Search the records for the string "func". Copy each line where it occurs.

════

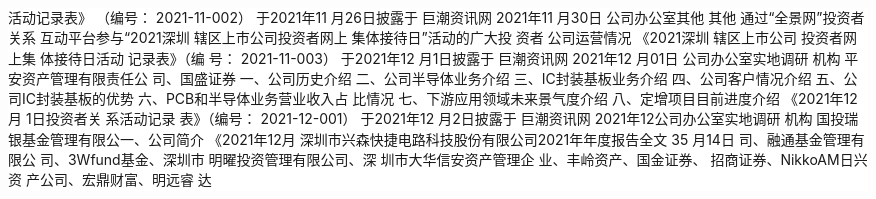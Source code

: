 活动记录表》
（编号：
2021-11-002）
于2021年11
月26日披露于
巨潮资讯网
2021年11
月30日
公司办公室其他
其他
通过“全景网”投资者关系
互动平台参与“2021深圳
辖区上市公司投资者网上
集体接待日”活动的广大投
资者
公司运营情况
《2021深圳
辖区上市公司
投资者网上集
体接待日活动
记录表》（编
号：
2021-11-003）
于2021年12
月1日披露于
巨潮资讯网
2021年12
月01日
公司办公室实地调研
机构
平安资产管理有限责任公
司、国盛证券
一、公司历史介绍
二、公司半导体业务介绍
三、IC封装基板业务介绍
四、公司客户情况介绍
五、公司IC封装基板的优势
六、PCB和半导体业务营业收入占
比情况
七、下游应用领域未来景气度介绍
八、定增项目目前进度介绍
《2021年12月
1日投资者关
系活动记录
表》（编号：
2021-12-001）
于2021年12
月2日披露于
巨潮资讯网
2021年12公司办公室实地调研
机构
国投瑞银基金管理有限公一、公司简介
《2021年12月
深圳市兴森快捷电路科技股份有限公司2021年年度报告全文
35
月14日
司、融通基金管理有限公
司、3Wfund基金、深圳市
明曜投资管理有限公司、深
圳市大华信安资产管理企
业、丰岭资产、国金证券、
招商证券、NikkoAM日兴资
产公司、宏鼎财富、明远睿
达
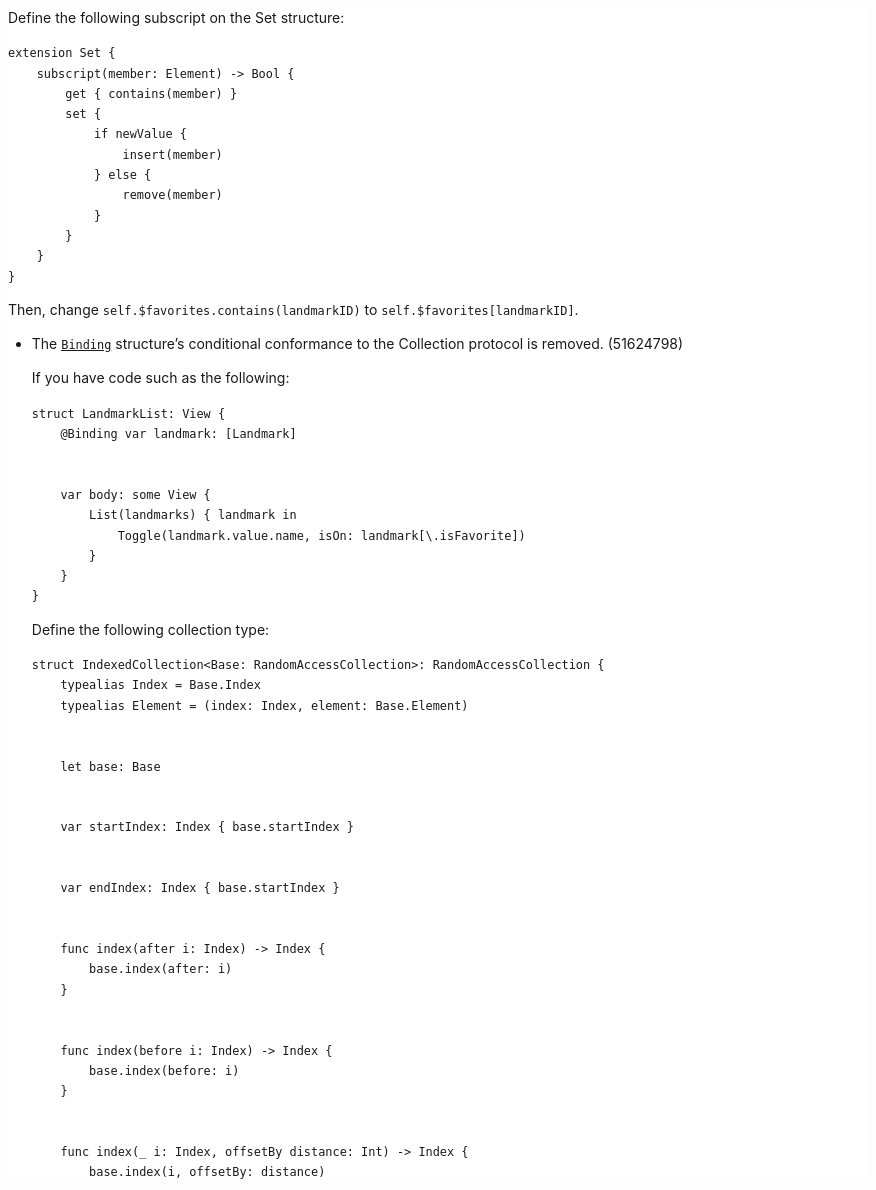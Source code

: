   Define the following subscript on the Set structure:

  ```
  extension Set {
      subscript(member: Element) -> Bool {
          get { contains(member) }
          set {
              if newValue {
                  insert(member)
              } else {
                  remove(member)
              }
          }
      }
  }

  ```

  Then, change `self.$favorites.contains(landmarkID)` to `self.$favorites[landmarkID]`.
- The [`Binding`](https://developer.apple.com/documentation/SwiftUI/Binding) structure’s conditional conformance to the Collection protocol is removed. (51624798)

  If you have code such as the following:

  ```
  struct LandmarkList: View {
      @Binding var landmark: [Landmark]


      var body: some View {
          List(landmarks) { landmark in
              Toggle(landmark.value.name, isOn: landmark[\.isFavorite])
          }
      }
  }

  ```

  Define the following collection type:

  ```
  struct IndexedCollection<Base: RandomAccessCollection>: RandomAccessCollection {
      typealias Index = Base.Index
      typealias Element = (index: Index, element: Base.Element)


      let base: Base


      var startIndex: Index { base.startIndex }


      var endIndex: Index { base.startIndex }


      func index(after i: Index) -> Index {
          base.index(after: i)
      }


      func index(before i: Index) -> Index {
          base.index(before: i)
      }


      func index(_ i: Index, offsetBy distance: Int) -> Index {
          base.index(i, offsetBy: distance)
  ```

════

◆ **Solved problem**
      func index(after i: Index) -> Index {
      func index(before i: Index) -> Index {
      func index(_ i: Index, offsetBy distance: Int) -> Index {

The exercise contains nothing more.